Maria Hernandez is another parent who has discovered the importance of art for her and her nine-year-old daughter, Itzel. “She draws every day… In her drawings, she expresses what she feels!”

Child drawing with chalk on the sidewalk
Itzel working on art projects at home, Photo by Maria Hernandez.

The closing of schools due to the Covid-19 pandemic has forced parents and children to struggle with more time together than they ever had before. Knowing how to use that time productively and peacefully is often a struggle.

The Public Citizens for Children and Youth (PCCY) Picasso Project offers numerous solutions through its online Arts Education at Home Guide. The Guide is a wide-ranging arts resource available for download at https://www.pccy.org/covid/arts-education-home/

The curated selection of free arts education resources — from Philadelphia and elsewhere — listed by discipline including visual arts, music, dance/movement, and theater/poetry, and features more than a dozen visual arts listings. Many virtual field trips are available including visits to outstanding museums all over the world from the Guggenheim in New York to the Musee d’Orsay in Paris to the National Museum of Modern and Contemporary Art in Seoul, Korea.

If your kids get virtual museum feet at the thought of looking around a museum, there are hands-on projects. Numerous local arts organization offer suggestions for projects that can be adapted to fit the age the child. The Fabric Workshop and Museum offers multiple projects with guidance online or through downloadable PDF’s. One project teaches children how to make collages by transferring images from almost any printed source. Using nothing more sophisticated than a bowl of water, clear packaging tape, newspapers or magazines, scissors, and paper, young artists can create a world of unique imagery.

Artwork in the window by Rose.
Animal-themed artwork on display in the front window of the Guinn residence in South Philly.

Because the guide draws heavily on artsandculture.google.com, there are many sites that you will find (or trip over) when you drill down. There is a video tour of the space shuttle Discovery and the answer to the question that every kid wants to ask “how do you go to the bathroom in space?”

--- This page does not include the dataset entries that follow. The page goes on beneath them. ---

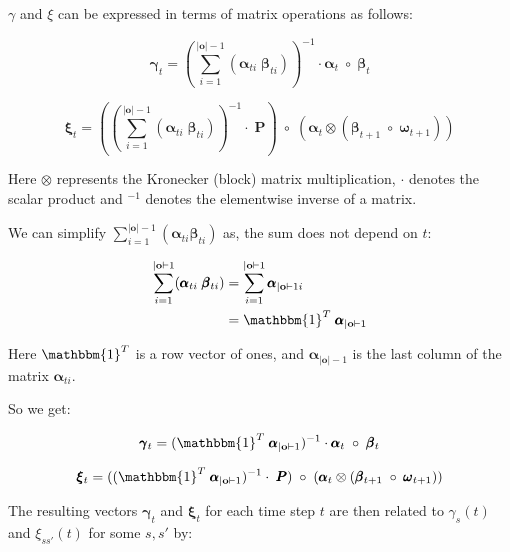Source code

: $\gamma$ and $\xi$ can be expressed in terms of matrix operations as follows:

\begin{equation}
\pmb{\gamma}
    _t = (\sum_{i=1}^{|\mathbf{o}|-1} (\pmb{\alpha}_{t i} \;\pmb{\beta}_{t i}))^{-1} \cdot \pmb{\alpha}_t \; \circ \; \pmb{\beta}_t
    \label{eq:gamma-matrix}
\end{equation}

\begin{equation}
\pmb{\xi}
    _t = ((\sum_{i=1}^{|\mathbf{o}|-1} (\pmb{\alpha}_{t i} \; \pmb{\beta}_{t i}))^{-1} \cdot \; \pmb{P}) \; \circ \;(\pmb{\alpha}_t \otimes (\pmb{\beta}_{t+1} \; \circ \; \pmb{\omega}_{t+1}))
    \label{eq:xi-matrix}
\end{equation}

Here $\otimes$ represents the Kronecker (block) matrix multiplication, $\cdot$ denotes the scalar product and $^{-1}$ denotes the elementwise inverse of a matrix.

We can simplify $\sum_{i=1}^{|\mathbf{o}|-1} (\pmb{\alpha}_{t i} \pmb{\beta}_{t i})$ as, the sum does not depend on $t$:

\begin{align}
    \sum_{i=1}^{|\mathbf{o}|-1} (\pmb{\alpha}_{t i} \; \pmb{\beta}_{t i}) &= \sum_{i=1}^{|\mathbf{o}|-1} \pmb{\alpha}_{|\mathbf{o}|-1 i} \\
    &= \mathbbm{1}^T \; \pmb{\alpha}_{|\mathbf{o}|-1}
\end{align}

Here $\mathbbm{1}^T$ is a row vector of ones, and $\pmb{\alpha}_{|\mathbf{o}|-1}$ is the last column of the matrix $\pmb{\alpha}_{ti}$.

So we get:

\begin{equation}
\pmb{\gamma}
    _t = (\mathbbm{1}^T \; \pmb{\alpha}_{|\mathbf{o}|-1})^{-1} \cdot \pmb{\alpha}_t \; \circ \; \pmb{\beta}_t
    \label{eq:gamma-matrix-ones}
\end{equation}

\begin{equation}
\pmb{\xi}
    _t = ((\mathbbm{1}^T \; \pmb{\alpha}_{|\mathbf{o}|-1})^{-1} \cdot \; \pmb{P}) \; \circ \;(\pmb{\alpha}_t \otimes (\pmb{\beta}_{t+1} \; \circ \; \pmb{\omega}_{t+1}))
    \label{eq:xi-matrix-ones}
\end{equation}

The resulting vectors $\pmb{\gamma}_t$ and $\pmb{\xi}_t$ for each time step $t$ are then related to $\gamma_s(t)$ and $\xi_{ss'}(t)$ for some $s, s'$ by:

If that is not the mystery you want answered, maybe finding the answers to the “8 Unsolved mysteries of Machu Picchu” would fit more comfortably in a home schooling session.

There seems to be something for everyone in the guide regardless of age, interest, or ability to draw a circle. In the Dance/Movement section, there is a listing for Dance Party Games. While parties are not happening during the lockdown, families with more than one child or young-at-heart parents could entice kids off the couch and get some exercise doing movement games.

One of the Dance Party Games has the first participant execute a favorite dance move. The second participant then must mimic that move and then add their own move. The game continues with each player mimicking what has gone before and adding a move of their own. The game ends when nobody can duplicate what has gone before.

The Music listings include a calendar of streaming music especially for children. Maybe the pandemic is the perfect time to learn ukulele or guitar. There are sources for free music lessons. The Chrome Music Lab says it “makes learning music more accessible through fun, hands-on experiments.”

Susie holding up her artwork at home.
South Philadelphia kindergartener Susie proudly holds up artwork that she created with her mom. The project was inspired by #OnePhillyArt, which is highlighted in the Arts Ed At Home Toolkit. Photo courtesy of PCCY Picasso Project, with permission.